To shake off this dangerous and dreamy sense I went into the shop and tried to buy wooden soldiers. The man in the shop was very old and broken, with confused white hair covering his head and half his face, hair so startlingly white that it looked almost artificial. Yet though he was senile and even sick, there was nothing of suffering in his eyes; he looked rather as if he were gradually falling asleep in a not unkindly decay. He gave me the wooden soldiers, but when I put down the money he did not at first seem to see it; then he blinked at it feebly, and then he pushed it feebly away.

“No, no,” he said vaguely. “I never have. I never have. We are rather old-fashioned here.”

“Not taking money,” I replied, “seems to me more like an uncommonly new fashion than an old one.”

“I never have,” said the old man, blinking and blowing his nose; “I’ve always given presents. I’m too old to stop.”

“Good heavens!” I said. “What can you mean? Why, you might be Father Christmas.”

“I am Father Christmas,” he said apologetically, and blew his nose again.

The lamps could not have been lighted yet in the street outside. At any rate, I could see nothing against the darkness but the shining shop-window. There were no sounds of steps or voices in the street; I might have strayed into some new and sunless world. But something had cut the chords of common sense, and I could not feel even surprise except sleepily. Something made me say, “You look ill, Father Christmas.”

“I am dying,” he said.

I did not speak, and it was he who spoke again.
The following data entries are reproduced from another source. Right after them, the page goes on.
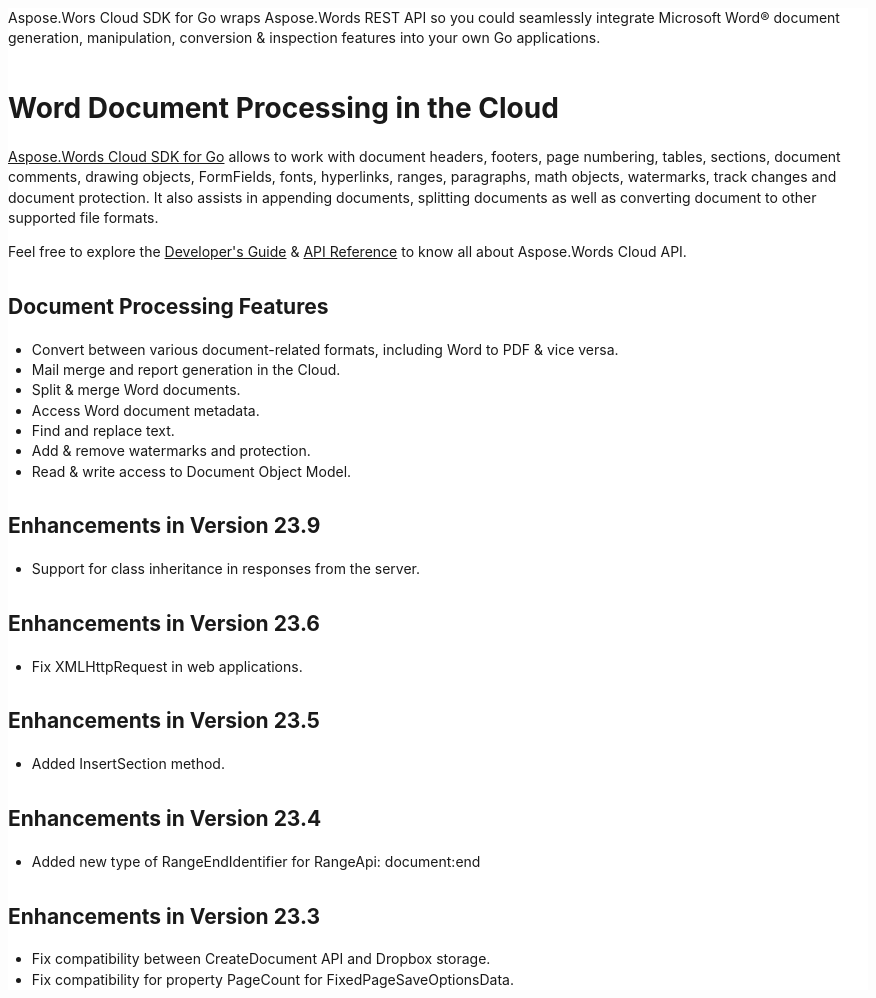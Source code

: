 Aspose.Wors Cloud SDK for Go wraps Aspose.Words REST API so you could seamlessly integrate Microsoft Word® document generation, manipulation, conversion & inspection features into your own Go applications.

# Word Document Processing in the Cloud

[Aspose.Words Cloud SDK for Go](https://products.aspose.cloud/words/go) allows to work with document headers, footers, page numbering, tables, sections, document comments, drawing objects, FormFields, fonts, hyperlinks, ranges, paragraphs, math objects, watermarks, track changes and document protection. It also assists in appending documents, splitting documents as well as converting document to other supported file formats. 

Feel free to explore the [Developer's Guide](https://docs.aspose.cloud/display/wordscloud/Developer+Guide) & [API Reference](https://apireference.aspose.cloud/words/) to know all about Aspose.Words Cloud API. 

## Document Processing Features

- Convert between various document-related formats, including Word to PDF & vice versa.
- Mail merge and report generation in the Cloud.
- Split & merge Word documents.
- Access Word document metadata.
- Find and replace text.
- Add & remove watermarks and protection.
- Read & write access to Document Object Model.

## Enhancements in Version 23.9

- Support for class inheritance in responses from the server.


## Enhancements in Version 23.6

- Fix XMLHttpRequest in web applications.


## Enhancements in Version 23.5

- Added InsertSection method.


## Enhancements in Version 23.4

- Added new type of RangeEndIdentifier for RangeApi: document:end


## Enhancements in Version 23.3

- Fix compatibility between CreateDocument API and Dropbox storage.
- Fix compatibility for property PageCount for FixedPageSaveOptionsData.

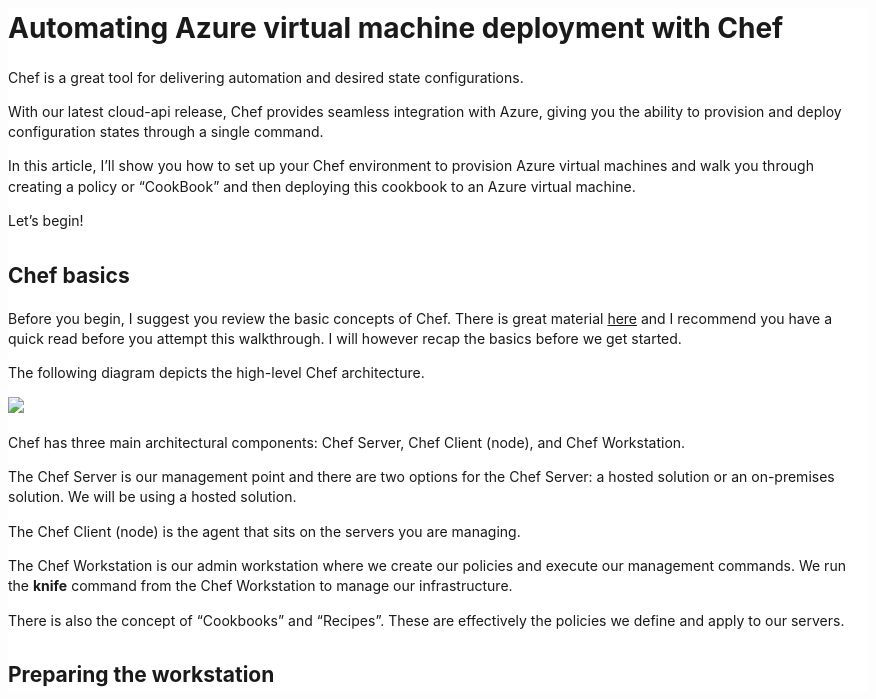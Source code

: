 <properties
   pageTitle="Automating Azure virtual machine deployment with Chef"
   description="Learn the art of Azure virtual machine automation with Chef"
   services="virtual-machines"
   documentationCenter=""
   authors="diegoviso"
   manager="timlt"
   editor=""/>

<tags ms.service="virtual-machines" ms.workload="infrastructure-services"
ms.tgt_pltfrm="vm-multiple"
ms.devlang="na"
ms.topic="article"
ms.date="05/19/2015"
ms.author="diviso"/>

# Automating Azure virtual machine deployment with Chef

Chef is a great tool for delivering automation and desired state configurations.

With our latest cloud-api release, Chef provides seamless integration with Azure, giving you the ability to provision and deploy configuration states through a single command.

In this article, I’ll show you how to set up your Chef environment to provision Azure virtual machines and walk you through creating a policy or “CookBook” and then deploying this cookbook to an Azure virtual machine.

Let’s begin!

## Chef basics

Before you begin, I suggest you review the basic concepts of Chef. There is great material <a href="http://www.chef.io/chef" target="_blank">here</a> and I recommend you have a quick read before you attempt this walkthrough. I will however recap the basics before we get started.

The following diagram depicts the high-level Chef architecture.

![][2]

Chef has three main architectural components: Chef Server, Chef Client (node), and Chef Workstation.

The Chef Server is our management point and there are two options for the Chef Server: a hosted solution or an on-premises solution. We will be using a hosted solution.

The Chef Client (node) is the agent that sits on the servers you are managing.

The Chef Workstation is our admin workstation where we create our policies and execute our management commands. We run the **knife** command from the Chef Workstation to manage our infrastructure.

There is also the concept of “Cookbooks” and “Recipes”. These are effectively the policies we define and apply to our servers.

## Preparing the workstation


[2]: ./media/virtual-machines-automation-with-chef/2.png
[3]: ./media/virtual-machines-automation-with-chef/3.png
[4]: ./media/virtual-machines-automation-with-chef/4.png
[5]: ./media/virtual-machines-automation-with-chef/5.png
[6]: ./media/virtual-machines-automation-with-chef/6.png
[7]: ./media/virtual-machines-automation-with-chef/7.png
[8]: ./media/virtual-machines-automation-with-chef/8.png
[9]: ./media/virtual-machines-automation-with-chef/9.png
[10]: ./media/virtual-machines-automation-with-chef/10.png
[11]: ./media/virtual-machines-automation-with-chef/11.png
[13]: ./media/virtual-machines-automation-with-chef/13.png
“All the new people have left my shop. I cannot understand it. They seem to object to me on such curious and inconsistent sort of grounds, these scientific men, and these innovators. They say that I give people superstitions and make them too visionary; they say I give people sausages and make them too coarse. They say my heavenly parts are too heavenly; they say my earthly parts are too earthly; I don’t know what they want, I’m sure. How can heavenly things be too heavenly, or earthly things too earthly? How can one be too good, or too jolly? I don’t understand. But I understand one thing well enough. These modern people are living and I am dead.”

“You may be dead,” I replied. “You ought to know. But as for what they are doing, do not call it living.”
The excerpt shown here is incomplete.